# [TASK]
Write out the data exactly from its first line onward, ending with the line in which "A few technical" appears.

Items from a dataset
• • • •

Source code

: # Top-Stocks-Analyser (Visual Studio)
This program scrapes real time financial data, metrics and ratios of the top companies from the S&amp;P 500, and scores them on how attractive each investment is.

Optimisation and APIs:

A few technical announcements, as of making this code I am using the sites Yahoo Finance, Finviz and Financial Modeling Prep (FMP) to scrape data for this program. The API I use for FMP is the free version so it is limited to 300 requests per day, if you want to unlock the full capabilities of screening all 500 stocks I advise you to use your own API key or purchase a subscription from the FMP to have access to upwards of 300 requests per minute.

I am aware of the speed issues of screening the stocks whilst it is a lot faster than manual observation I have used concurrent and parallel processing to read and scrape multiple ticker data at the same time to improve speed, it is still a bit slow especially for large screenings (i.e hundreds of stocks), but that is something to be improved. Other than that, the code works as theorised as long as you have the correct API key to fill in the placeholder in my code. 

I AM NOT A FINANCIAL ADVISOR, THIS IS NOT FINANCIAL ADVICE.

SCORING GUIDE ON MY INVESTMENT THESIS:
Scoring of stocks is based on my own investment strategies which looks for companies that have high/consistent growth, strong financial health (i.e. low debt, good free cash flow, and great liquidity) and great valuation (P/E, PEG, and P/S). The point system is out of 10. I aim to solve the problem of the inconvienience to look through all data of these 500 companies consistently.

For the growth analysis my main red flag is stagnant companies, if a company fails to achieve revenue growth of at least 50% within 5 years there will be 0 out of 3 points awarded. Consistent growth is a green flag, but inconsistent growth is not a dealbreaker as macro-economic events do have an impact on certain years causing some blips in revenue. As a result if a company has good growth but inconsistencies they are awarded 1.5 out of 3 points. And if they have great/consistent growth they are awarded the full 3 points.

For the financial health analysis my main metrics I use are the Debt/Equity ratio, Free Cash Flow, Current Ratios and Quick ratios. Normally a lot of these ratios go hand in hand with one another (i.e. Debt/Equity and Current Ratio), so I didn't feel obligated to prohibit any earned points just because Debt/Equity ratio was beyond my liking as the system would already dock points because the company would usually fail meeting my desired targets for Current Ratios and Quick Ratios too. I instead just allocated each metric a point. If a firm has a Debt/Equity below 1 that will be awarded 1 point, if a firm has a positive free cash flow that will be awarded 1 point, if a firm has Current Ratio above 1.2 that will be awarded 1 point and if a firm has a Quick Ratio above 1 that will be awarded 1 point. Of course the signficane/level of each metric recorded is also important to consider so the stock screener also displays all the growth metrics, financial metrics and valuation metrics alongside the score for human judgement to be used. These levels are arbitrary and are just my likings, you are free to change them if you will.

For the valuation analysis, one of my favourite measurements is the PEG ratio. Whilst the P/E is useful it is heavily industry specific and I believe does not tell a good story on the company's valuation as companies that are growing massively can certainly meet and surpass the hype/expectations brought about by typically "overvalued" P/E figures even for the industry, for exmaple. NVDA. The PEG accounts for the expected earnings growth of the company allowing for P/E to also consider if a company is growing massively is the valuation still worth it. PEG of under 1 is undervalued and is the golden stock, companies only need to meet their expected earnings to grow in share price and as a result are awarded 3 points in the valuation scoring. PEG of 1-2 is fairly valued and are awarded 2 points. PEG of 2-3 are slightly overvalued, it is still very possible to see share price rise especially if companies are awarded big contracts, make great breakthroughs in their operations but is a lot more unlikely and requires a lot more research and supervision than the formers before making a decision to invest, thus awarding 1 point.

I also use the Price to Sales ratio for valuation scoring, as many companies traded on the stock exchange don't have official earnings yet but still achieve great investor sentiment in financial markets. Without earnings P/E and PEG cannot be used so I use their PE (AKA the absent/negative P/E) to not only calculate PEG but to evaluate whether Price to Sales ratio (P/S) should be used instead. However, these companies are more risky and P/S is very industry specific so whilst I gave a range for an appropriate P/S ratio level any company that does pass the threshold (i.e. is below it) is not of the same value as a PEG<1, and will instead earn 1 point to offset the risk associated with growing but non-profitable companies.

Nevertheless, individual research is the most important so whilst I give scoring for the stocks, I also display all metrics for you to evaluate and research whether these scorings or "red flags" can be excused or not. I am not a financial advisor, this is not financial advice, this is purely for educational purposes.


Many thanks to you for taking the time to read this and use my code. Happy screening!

• • • •

# [EXERCISE SOLUTION]
Source code

: # Top-Stocks-Analyser (Visual Studio)
This program scrapes real time financial data, metrics and ratios of the top companies from the S&amp;P 500, and scores them on how attractive each investment is.

Optimisation and APIs:

A few technical announcements, as of making this code I am using the sites Yahoo Finance, Finviz and Financial Modeling Prep (FMP) to scrape data for this program. The API I use for FMP is the free version so it is limited to 300 requests per day, if you want to unlock the full capabilities of screening all 500 stocks I advise you to use your own API key or purchase a subscription from the FMP to have access to upwards of 300 requests per minute.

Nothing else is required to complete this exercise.